CICATRICES

Empreintes de viE

J’explore la mémoire corporelle à travers des représentations de cicatrices en grand format réalisées à l’acrylique sur toile. Chaque cicatrice, porte-parole silencieux d’une histoire unique, est le sujet central de mon travail, témoignant de la résilience humaine et de l’acceptation de soi.

July

“ Toi, spectateur de mes travers, avec ta nuance perverse. Je discerne ton dessein.Tu voudrais me réduire au silence, tu souhaiterais que je plonge dans l’abîme.Pourtant, désolée pour toi, j’ai choisi d’arborer la fierté. Fière de l’être que je suis aujourd’hui. Cette femme accomplie, qui danse, qui chante, qui vit. Pendant des années, je t’ai évité, fui, me suis cachée, pensant ne valoir rien, croyant que ce reflet m’appartenait, alors que tu le déformais insidieusement pour y semer chagrin et peine. Aujourd’hui, je te fixe droit dans les yeux sans peur, car je distingue mon regard empreint de bonheur. Je porte la tête haute, ne redoute plus mes fautes, scrutant jusqu’au moindre détail.
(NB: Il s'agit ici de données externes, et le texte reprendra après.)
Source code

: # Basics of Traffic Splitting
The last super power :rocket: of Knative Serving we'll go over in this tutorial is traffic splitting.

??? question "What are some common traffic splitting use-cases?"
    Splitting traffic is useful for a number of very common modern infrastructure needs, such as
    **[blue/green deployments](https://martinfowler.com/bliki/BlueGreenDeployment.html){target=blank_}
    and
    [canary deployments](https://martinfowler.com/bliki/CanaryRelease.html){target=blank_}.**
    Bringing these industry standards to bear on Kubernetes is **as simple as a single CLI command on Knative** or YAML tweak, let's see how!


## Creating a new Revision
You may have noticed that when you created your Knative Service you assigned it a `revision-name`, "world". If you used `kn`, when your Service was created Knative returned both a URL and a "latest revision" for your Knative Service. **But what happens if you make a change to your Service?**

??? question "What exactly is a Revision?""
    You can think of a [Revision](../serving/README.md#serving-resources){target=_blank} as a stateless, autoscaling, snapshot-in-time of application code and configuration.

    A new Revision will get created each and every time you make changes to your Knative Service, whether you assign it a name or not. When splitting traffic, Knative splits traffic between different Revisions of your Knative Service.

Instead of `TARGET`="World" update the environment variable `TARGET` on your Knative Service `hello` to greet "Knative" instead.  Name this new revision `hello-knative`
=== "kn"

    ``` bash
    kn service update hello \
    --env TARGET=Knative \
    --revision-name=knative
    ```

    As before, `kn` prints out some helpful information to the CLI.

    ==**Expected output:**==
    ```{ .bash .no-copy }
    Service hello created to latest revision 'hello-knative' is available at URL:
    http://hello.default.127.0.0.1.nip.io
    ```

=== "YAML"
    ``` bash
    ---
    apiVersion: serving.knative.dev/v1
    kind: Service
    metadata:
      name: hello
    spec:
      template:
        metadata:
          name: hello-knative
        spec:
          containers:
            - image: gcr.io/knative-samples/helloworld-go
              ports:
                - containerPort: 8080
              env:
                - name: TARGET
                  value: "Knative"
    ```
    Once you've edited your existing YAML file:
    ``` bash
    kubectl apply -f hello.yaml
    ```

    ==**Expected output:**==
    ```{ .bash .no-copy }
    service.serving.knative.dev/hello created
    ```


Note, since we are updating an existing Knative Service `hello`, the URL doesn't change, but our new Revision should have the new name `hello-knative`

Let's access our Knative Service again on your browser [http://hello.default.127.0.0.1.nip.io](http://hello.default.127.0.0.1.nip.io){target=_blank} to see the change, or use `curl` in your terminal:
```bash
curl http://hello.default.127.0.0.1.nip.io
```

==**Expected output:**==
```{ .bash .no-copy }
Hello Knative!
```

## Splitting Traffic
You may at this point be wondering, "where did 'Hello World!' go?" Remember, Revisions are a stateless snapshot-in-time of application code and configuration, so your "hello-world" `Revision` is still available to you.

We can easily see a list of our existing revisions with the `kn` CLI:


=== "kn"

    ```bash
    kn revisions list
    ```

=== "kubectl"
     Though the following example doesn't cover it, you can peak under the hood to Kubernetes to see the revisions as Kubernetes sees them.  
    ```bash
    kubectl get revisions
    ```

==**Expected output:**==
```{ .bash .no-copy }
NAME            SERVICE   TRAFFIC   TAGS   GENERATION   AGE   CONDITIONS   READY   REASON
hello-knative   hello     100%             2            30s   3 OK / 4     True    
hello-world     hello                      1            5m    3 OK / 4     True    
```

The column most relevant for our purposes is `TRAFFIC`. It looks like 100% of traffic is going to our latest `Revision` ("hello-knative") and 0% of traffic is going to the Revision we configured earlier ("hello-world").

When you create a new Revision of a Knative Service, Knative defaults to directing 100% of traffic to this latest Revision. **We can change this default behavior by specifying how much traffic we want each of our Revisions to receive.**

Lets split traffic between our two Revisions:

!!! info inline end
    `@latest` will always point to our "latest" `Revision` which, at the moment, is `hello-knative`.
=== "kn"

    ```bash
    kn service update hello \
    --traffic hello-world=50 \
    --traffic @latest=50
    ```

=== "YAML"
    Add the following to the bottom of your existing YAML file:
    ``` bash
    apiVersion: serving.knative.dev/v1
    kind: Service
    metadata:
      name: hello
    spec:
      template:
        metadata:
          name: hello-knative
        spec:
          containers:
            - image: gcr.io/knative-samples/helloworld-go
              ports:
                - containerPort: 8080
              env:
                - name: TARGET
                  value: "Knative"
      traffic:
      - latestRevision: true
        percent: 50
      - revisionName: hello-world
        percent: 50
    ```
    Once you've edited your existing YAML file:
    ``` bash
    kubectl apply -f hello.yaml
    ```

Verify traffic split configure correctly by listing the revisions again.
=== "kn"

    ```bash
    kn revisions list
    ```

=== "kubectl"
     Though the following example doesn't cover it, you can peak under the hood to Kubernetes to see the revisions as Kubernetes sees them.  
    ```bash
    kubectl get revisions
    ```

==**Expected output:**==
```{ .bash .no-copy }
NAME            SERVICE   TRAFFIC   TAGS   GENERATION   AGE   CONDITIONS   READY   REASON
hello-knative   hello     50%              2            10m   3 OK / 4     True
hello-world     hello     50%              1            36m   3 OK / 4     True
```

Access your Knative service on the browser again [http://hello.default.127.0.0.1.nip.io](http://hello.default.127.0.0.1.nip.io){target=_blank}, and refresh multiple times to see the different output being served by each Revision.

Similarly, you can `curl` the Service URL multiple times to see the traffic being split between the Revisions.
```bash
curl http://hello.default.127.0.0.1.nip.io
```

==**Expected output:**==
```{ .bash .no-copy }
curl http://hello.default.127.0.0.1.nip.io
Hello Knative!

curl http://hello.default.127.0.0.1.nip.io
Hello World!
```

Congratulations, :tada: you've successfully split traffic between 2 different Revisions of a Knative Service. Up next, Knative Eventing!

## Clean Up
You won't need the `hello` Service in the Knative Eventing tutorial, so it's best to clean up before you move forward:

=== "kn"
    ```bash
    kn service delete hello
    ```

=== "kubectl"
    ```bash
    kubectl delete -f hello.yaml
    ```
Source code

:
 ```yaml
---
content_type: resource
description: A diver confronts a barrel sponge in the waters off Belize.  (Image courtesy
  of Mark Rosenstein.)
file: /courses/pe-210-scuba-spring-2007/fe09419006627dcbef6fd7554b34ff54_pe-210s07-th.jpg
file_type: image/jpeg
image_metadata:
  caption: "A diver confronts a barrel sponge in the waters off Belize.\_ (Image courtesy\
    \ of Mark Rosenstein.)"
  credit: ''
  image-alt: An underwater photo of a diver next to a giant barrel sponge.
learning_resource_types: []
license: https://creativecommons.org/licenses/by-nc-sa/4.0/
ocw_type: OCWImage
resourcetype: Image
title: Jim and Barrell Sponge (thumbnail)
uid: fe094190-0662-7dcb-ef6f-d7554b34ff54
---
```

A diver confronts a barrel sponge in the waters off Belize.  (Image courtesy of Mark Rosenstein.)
J’ose imaginer chaque grain de beauté comme une constellation d’étoiles, d’une pureté irréfutable, tandis que mes cicatrices se révèlent comme des fleuves puissants, témoins de ma résilience. Je souhaite te confier que désormais, je t’accueille dans ma vie, aspirant à œuvrer en tandem, à avancer main dans la main, laissant derrière nous notre passé. J’ai foi en toi, j’ai foi en moi, j’ai foi en nous.

À toi, mon miroir, mon reflet, que j’aime un peu plus chaque jour.”

July

Comme tout le monde j’ai des cicatrices résultant de blessures liées à des histoires banales, d’autres moins, de blessures que je me suis infligées, des scarifications. Je me suis scarifiée l’année de mes 17 ans ; elles me soulageaient d’une douleur psychique trop importante, liée à des questions existentielles : « Qui suis-je? Pourquoi suis-je là? À quoi je sers? »
Comme un transfert de douleur, une libération du psyché, une soupape, je me sentais ainsi vivante. Je n’assumais pourtant pas. À la question récurrente « T’as quoi sur les bras ? », je mentais : « Ah ça? Ce sont des griffures de chat. » Aucune envie de parler du mal-être qui m’habitait ; j’ai marqué cette année-là sur ma peau de façon indélébile. Il y a quelques années, j’ai réfléchi à faire des tatouages pour les masquer, car je ne trouvais pas ça joli. En cheminant, j’ai décidé de ne pas y toucher, je me suis dit qu’elles faisaient partie de moi de mon histoire.
Quant à la notion d’esthétique, je me suis demandé après tout, pour qui ou pourquoi jugeons-nous négativement, et ce de façon quasi systématique, l’esthétique d’une cicatrice, puisque nous en avons tous?

« Eli ». Il marche tel un funambule sur le fil de la vie. Sa chair comme parchemin, témoin de son histoire. Il a écrit sur sa peau, sa géographie intérieure. Des traces comme un ancrage pour dire :  « Je suis là, tissé avec les mailles du monde”. 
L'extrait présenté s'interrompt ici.